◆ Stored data
==*==

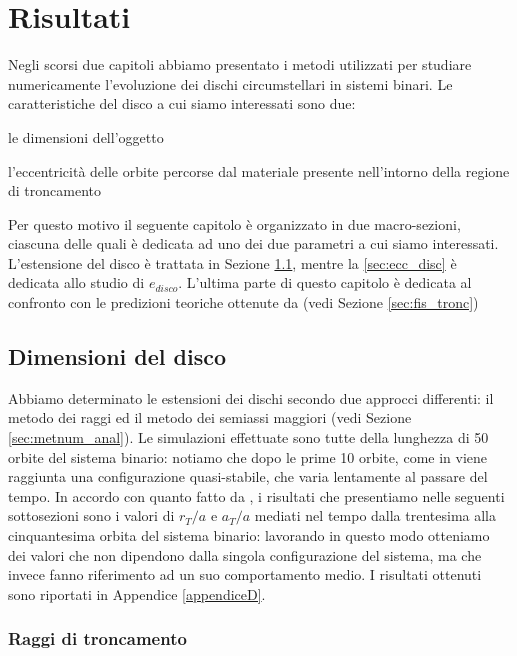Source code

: \chapter{Risultati}

Negli scorsi due capitoli abbiamo presentato i metodi utilizzati per studiare numericamente l'evoluzione dei dischi circumstellari in sistemi binari.
Le caratteristiche del disco a cui siamo interessati sono due:
\begin{list}{\textbf{-}}{\setlength{\itemsep}{0cm}}
    \item le dimensioni dell'oggetto
    \item l'eccentricità delle orbite percorse dal materiale presente nell'intorno della regione di troncamento
\end{list}
Per questo motivo il seguente capitolo è organizzato in due macro-sezioni, ciascuna delle quali è dedicata ad uno dei due parametri a cui siamo interessati.
L'estensione del disco è trattata in Sezione \ref{sec:dim_disc}, mentre la \ref{sec:ecc_disc} è dedicata allo studio di $e_{disco}$.
L'ultima parte di questo capitolo è dedicata al confronto con le predizioni teoriche ottenute da \textcite{ManaraTronc2019} (vedi Sezione \ref{sec:fis_tronc})

\section{Dimensioni del disco} \label{sec:dim_disc}

Abbiamo determinato le estensioni dei dischi secondo due approcci differenti: il metodo dei raggi ed il metodo dei semiassi maggiori (vedi Sezione \ref{sec:metnum_anal}).
Le simulazioni effettuate sono tutte della lunghezza di 50 orbite del sistema binario: notiamo che dopo le prime 10 orbite, come in \textcite{ArtymowiczLubow1994} viene raggiunta una configurazione quasi-stabile, che varia lentamente al passare del tempo.
In accordo con quanto fatto da \textcite{ArtymowiczLubow1994}, i risultati che presentiamo nelle seguenti sottosezioni sono i valori di $r_T/a$ e $a_T/a$ mediati nel tempo dalla trentesima alla cinquantesima orbita del sistema binario: lavorando in questo modo otteniamo dei valori che non dipendono dalla singola configurazione del sistema, ma che invece fanno riferimento ad un suo comportamento medio.
I risultati ottenuti sono riportati in Appendice \ref{appendiceD}.

\subsection{Raggi di troncamento}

==*==

◆ Assignment
Although the records above contain pictures, your copy should give only their text, exactly as written.

◆ Written answer
Source code

: \chapter{Risultati}

Negli scorsi due capitoli abbiamo presentato i metodi utilizzati per studiare numericamente l'evoluzione dei dischi circumstellari in sistemi binari.
Le caratteristiche del disco a cui siamo interessati sono due:
\begin{list}{\textbf{-}}{\setlength{\itemsep}{0cm}}
    \item le dimensioni dell'oggetto
    \item l'eccentricità delle orbite percorse dal materiale presente nell'intorno della regione di troncamento
\end{list}
Per questo motivo il seguente capitolo è organizzato in due macro-sezioni, ciascuna delle quali è dedicata ad uno dei due parametri a cui siamo interessati.
L'estensione del disco è trattata in Sezione \ref{sec:dim_disc}, mentre la \ref{sec:ecc_disc} è dedicata allo studio di $e_{disco}$.
L'ultima parte di questo capitolo è dedicata al confronto con le predizioni teoriche ottenute da \textcite{ManaraTronc2019} (vedi Sezione \ref{sec:fis_tronc})

\section{Dimensioni del disco} \label{sec:dim_disc}

Abbiamo determinato le estensioni dei dischi secondo due approcci differenti: il metodo dei raggi ed il metodo dei semiassi maggiori (vedi Sezione \ref{sec:metnum_anal}).
Le simulazioni effettuate sono tutte della lunghezza di 50 orbite del sistema binario: notiamo che dopo le prime 10 orbite, come in \textcite{ArtymowiczLubow1994} viene raggiunta una configurazione quasi-stabile, che varia lentamente al passare del tempo.
In accordo con quanto fatto da \textcite{ArtymowiczLubow1994}, i risultati che presentiamo nelle seguenti sottosezioni sono i valori di $r_T/a$ e $a_T/a$ mediati nel tempo dalla trentesima alla cinquantesima orbita del sistema binario: lavorando in questo modo otteniamo dei valori che non dipendono dalla singola configurazione del sistema, ma che invece fanno riferimento ad un suo comportamento medio.
I risultati ottenuti sono riportati in Appendice \ref{appendiceD}.

\subsection{Raggi di troncamento}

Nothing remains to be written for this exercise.